▶ [Task directions]:
In how many lines of the records does the word "lemma" appear? Reply with the number and nothing else.
START Record set
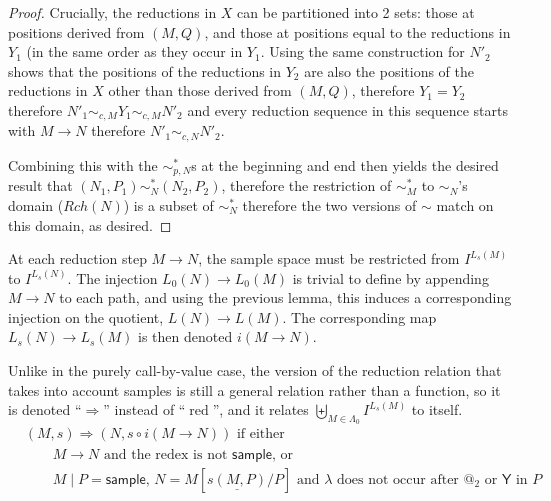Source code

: \documentclass{article}
\newcommand{\tY}{\textsf{Y}}
\newcommand{\tsample}{\textsf{sample}}
\DeclareMathOperator{\red}{red}
\theoremstyle{definition}
\theoremstyle{lemma}
\theoremstyle{remark}
\begin{document}
\begin{proof}
Crucially, the reductions in $X$ can be partitioned into 2 sets: those at positions derived from $(M,Q)$, and those at positions equal to the reductions in $Y_1$ (in the same order as they occur in $Y_1$. Using the same construction for $N'_2$ shows that the positions of the reductions in $Y_2$ are also the positions of the reductions in $X$ other than those derived from $(M,Q)$, therefore $Y_1 = Y_2$ therefore $N'_1 \sim_{c,M} Y_1 \sim_{c,M} N'_2$ and every reduction sequence in this sequence starts with $M \to N$ therefore $N'_1 \sim_{c,N} N'_2$.

Combining this with the $\sim_{p,N}^*$s at the beginning and end then yields the desired result that $(N_1,P_1) \sim_N^* (N_2, P_2)$, therefore the restriction of $\sim_M^*$ to $\sim_N$'s domain ($Rch(N)$) is a subset of $\sim_N^*$ therefore the two versions of $\sim$ match on this domain, as desired.
\end{proof}


At each reduction step $M \to N$, the sample space must be restricted from $I^{L_s(M)}$ to $I^{L_s(N)}$. The injection $L_0(N) \to L_0(M)$ is trivial to define by appending $M \to N$ to each path, and using the previous lemma, this induces a corresponding injection on the quotient, $L(N) \to L(M)$. The corresponding map $L_s(N) \to L_s(M)$ is then denoted $i(M \to N)$.

Unlike in the purely call-by-value case, the version of the reduction relation that takes into account samples is still a general relation rather than a function, so it is denoted ``$\Rightarrow$'' instead of ``$\red$'', and it relates $\biguplus_{M \in \Lambda_0} I^{L_s(M)}$ to itself.
\begin{align*}
& (M,s) \Rightarrow (N,s \circ i(M \to N)) \text{ if either} \\
& \qquad \text{$M \to N$ and the redex is not $\tsample$, or} \\
& \qquad \text{$M \mid P = \tsample$, $N = M[\underline{s(M,P)}/P]$ and $\lambda$ does not occur after $@_2$ or $\tY$ in $P$}
\end{align*}
\end{document}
END Record set
▶ [Task solution]:
2